:: THE RECORDS
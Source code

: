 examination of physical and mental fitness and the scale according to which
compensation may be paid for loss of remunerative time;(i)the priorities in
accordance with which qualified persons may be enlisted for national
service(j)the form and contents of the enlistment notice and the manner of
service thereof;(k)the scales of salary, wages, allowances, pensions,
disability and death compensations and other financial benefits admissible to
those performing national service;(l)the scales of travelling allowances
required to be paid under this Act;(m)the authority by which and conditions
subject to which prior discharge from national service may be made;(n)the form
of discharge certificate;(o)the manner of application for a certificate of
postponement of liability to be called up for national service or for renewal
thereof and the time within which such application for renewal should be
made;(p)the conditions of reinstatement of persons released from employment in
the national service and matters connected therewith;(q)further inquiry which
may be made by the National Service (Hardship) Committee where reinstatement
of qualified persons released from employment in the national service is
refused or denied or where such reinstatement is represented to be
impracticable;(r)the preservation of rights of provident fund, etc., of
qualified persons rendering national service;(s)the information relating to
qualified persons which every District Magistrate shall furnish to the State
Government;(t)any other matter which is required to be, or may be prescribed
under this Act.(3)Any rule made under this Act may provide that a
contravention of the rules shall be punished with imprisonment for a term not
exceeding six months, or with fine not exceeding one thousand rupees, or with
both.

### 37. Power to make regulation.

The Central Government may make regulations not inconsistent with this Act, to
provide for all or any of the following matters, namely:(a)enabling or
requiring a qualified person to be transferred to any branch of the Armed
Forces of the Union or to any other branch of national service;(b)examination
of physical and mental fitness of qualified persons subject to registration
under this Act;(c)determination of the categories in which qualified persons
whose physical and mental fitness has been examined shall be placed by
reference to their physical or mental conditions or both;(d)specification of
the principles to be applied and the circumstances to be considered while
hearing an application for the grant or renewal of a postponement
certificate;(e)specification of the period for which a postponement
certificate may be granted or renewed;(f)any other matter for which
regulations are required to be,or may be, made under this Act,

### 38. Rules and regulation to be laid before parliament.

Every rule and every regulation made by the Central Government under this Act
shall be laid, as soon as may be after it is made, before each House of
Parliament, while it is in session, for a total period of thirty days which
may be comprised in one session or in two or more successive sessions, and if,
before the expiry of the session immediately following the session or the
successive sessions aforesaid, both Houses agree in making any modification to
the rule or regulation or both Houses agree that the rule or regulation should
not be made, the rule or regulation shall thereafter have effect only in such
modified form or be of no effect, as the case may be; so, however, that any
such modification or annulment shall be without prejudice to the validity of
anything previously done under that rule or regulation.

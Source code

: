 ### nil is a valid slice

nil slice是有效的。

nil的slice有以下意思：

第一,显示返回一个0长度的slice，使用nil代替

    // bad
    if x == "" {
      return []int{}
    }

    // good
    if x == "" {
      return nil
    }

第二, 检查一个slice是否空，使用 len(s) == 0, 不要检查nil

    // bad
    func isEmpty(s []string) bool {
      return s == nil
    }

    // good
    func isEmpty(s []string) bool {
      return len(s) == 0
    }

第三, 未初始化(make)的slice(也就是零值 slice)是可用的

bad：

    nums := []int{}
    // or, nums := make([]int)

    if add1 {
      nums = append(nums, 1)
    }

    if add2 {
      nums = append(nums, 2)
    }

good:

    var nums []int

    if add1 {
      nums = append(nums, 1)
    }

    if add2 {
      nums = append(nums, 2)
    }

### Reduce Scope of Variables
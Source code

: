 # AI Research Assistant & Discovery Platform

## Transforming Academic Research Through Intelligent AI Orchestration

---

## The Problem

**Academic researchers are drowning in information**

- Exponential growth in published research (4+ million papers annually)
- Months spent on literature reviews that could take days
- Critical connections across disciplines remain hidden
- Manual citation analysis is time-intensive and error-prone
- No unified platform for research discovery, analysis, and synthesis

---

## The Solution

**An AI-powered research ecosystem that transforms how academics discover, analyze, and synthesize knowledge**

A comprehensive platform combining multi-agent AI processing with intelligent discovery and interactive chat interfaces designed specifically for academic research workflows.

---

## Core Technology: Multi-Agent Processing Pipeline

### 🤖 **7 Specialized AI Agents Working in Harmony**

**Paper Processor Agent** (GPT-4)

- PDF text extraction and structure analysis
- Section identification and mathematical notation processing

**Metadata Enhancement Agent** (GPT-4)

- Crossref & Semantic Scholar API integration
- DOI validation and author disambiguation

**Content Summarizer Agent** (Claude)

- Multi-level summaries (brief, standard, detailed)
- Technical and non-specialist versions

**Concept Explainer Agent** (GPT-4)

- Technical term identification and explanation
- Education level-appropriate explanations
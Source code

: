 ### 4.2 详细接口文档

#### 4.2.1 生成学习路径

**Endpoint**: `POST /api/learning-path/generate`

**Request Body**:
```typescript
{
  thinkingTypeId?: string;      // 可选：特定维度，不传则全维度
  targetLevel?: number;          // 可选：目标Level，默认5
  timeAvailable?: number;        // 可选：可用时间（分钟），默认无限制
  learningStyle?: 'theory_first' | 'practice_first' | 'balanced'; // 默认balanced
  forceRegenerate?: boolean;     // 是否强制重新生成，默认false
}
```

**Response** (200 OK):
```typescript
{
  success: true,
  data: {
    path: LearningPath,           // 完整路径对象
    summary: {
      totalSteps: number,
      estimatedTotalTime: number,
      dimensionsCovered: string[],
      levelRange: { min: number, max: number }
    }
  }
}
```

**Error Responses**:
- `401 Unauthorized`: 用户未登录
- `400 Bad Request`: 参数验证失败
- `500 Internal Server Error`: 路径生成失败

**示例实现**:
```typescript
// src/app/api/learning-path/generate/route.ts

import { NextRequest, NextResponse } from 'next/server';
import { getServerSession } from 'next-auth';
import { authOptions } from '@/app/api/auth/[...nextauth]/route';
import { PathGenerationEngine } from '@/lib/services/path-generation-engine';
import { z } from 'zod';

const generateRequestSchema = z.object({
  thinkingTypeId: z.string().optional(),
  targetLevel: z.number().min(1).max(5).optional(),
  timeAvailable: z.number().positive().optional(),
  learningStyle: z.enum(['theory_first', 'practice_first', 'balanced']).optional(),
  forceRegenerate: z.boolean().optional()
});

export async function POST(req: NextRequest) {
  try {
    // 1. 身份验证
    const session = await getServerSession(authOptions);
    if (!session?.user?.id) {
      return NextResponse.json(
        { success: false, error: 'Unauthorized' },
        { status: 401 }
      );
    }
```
::::
● PROBLEM STATEMENT
Copy every record above verbatim and in full.

● THE COMPLETED TASK
Source code

: examination of physical and mental fitness and the scale according to which
compensation may be paid for loss of remunerative time;(i)the priorities in
accordance with which qualified persons may be enlisted for national
service(j)the form and contents of the enlistment notice and the manner of
service thereof;(k)the scales of salary, wages, allowances, pensions,
disability and death compensations and other financial benefits admissible to
those performing national service;(l)the scales of travelling allowances
required to be paid under this Act;(m)the authority by which and conditions
subject to which prior discharge from national service may be made;(n)the form
of discharge certificate;(o)the manner of application for a certificate of
postponement of liability to be called up for national service or for renewal
thereof and the time within which such application for renewal should be
made;(p)the conditions of reinstatement of persons released from employment in
the national service and matters connected therewith;(q)further inquiry which
may be made by the National Service (Hardship) Committee where reinstatement
of qualified persons released from employment in the national service is
refused or denied or where such reinstatement is represented to be
impracticable;(r)the preservation of rights of provident fund, etc., of
qualified persons rendering national service;(s)the information relating to
qualified persons which every District Magistrate shall furnish to the State
Government;(t)any other matter which is required to be, or may be prescribed
under this Act.(3)Any rule made under this Act may provide that a
contravention of the rules shall be punished with imprisonment for a term not
exceeding six months, or with fine not exceeding one thousand rupees, or with
both.

### 37. Power to make regulation.

The Central Government may make regulations not inconsistent with this Act, to
provide for all or any of the following matters, namely:(a)enabling or
requiring a qualified person to be transferred to any branch of the Armed
Forces of the Union or to any other branch of national service;(b)examination
of physical and mental fitness of qualified persons subject to registration
under this Act;(c)determination of the categories in which qualified persons
whose physical and mental fitness has been examined shall be placed by
reference to their physical or mental conditions or both;(d)specification of
the principles to be applied and the circumstances to be considered while
hearing an application for the grant or renewal of a postponement
certificate;(e)specification of the period for which a postponement
certificate may be granted or renewed;(f)any other matter for which
regulations are required to be,or may be, made under this Act,

### 38. Rules and regulation to be laid before parliament.

Every rule and every regulation made by the Central Government under this Act
shall be laid, as soon as may be after it is made, before each House of
Parliament, while it is in session, for a total period of thirty days which
may be comprised in one session or in two or more successive sessions, and if,
before the expiry of the session immediately following the session or the
successive sessions aforesaid, both Houses agree in making any modification to
the rule or regulation or both Houses agree that the rule or regulation should
not be made, the rule or regulation shall thereafter have effect only in such
modified form or be of no effect, as the case may be; so, however, that any
such modification or annulment shall be without prejudice to the validity of
anything previously done under that rule or regulation.

Source code

: ### nil is a valid slice

nil slice是有效的。

nil的slice有以下意思：

第一,显示返回一个0长度的slice，使用nil代替

    // bad
    if x == "" {
      return []int{}
    }

    // good
    if x == "" {
      return nil
    }

第二, 检查一个slice是否空，使用 len(s) == 0, 不要检查nil

    // bad
    func isEmpty(s []string) bool {
      return s == nil
    }

    // good
    func isEmpty(s []string) bool {
      return len(s) == 0
    }

第三, 未初始化(make)的slice(也就是零值 slice)是可用的

bad：

    nums := []int{}
    // or, nums := make([]int)

    if add1 {
      nums = append(nums, 1)
    }

    if add2 {
      nums = append(nums, 2)
    }

good:

    var nums []int

    if add1 {
      nums = append(nums, 1)
    }

    if add2 {
      nums = append(nums, 2)
    }

### Reduce Scope of Variables
Source code

: # AI Research Assistant & Discovery Platform

## Transforming Academic Research Through Intelligent AI Orchestration

---

## The Problem

**Academic researchers are drowning in information**

- Exponential growth in published research (4+ million papers annually)
- Months spent on literature reviews that could take days
- Critical connections across disciplines remain hidden
- Manual citation analysis is time-intensive and error-prone
- No unified platform for research discovery, analysis, and synthesis

---

## The Solution

**An AI-powered research ecosystem that transforms how academics discover, analyze, and synthesize knowledge**

A comprehensive platform combining multi-agent AI processing with intelligent discovery and interactive chat interfaces designed specifically for academic research workflows.

---

## Core Technology: Multi-Agent Processing Pipeline

### 🤖 **7 Specialized AI Agents Working in Harmony**

**Paper Processor Agent** (GPT-4)

- PDF text extraction and structure analysis
- Section identification and mathematical notation processing

**Metadata Enhancement Agent** (GPT-4)

- Crossref & Semantic Scholar API integration
- DOI validation and author disambiguation

**Content Summarizer Agent** (Claude)

- Multi-level summaries (brief, standard, detailed)
- Technical and non-specialist versions

**Concept Explainer Agent** (GPT-4)

- Technical term identification and explanation
- Education level-appropriate explanations
Source code

: ### 4.2 详细接口文档

#### 4.2.1 生成学习路径

**Endpoint**: `POST /api/learning-path/generate`

**Request Body**:
```typescript
{
  thinkingTypeId?: string;      // 可选：特定维度，不传则全维度
  targetLevel?: number;          // 可选：目标Level，默认5
  timeAvailable?: number;        // 可选：可用时间（分钟），默认无限制
  learningStyle?: 'theory_first' | 'practice_first' | 'balanced'; // 默认balanced
  forceRegenerate?: boolean;     // 是否强制重新生成，默认false
}
```

**Response** (200 OK):
```typescript
{
  success: true,
  data: {
    path: LearningPath,           // 完整路径对象
    summary: {
      totalSteps: number,
      estimatedTotalTime: number,
      dimensionsCovered: string[],
      levelRange: { min: number, max: number }
    }
  }
}
```

**Error Responses**:
- `401 Unauthorized`: 用户未登录
- `400 Bad Request`: 参数验证失败
- `500 Internal Server Error`: 路径生成失败

**示例实现**:
```typescript
// src/app/api/learning-path/generate/route.ts

import { NextRequest, NextResponse } from 'next/server';
import { getServerSession } from 'next-auth';
import { authOptions } from '@/app/api/auth/[...nextauth]/route';
import { PathGenerationEngine } from '@/lib/services/path-generation-engine';
import { z } from 'zod';

const generateRequestSchema = z.object({
  thinkingTypeId: z.string().optional(),
  targetLevel: z.number().min(1).max(5).optional(),
  timeAvailable: z.number().positive().optional(),
  learningStyle: z.enum(['theory_first', 'practice_first', 'balanced']).optional(),
  forceRegenerate: z.boolean().optional()
});

export async function POST(req: NextRequest) {
  try {
    // 1. 身份验证
    const session = await getServerSession(authOptions);
    if (!session?.user?.id) {
      return NextResponse.json(
        { success: false, error: 'Unauthorized' },
        { status: 401 }
      );
    }
```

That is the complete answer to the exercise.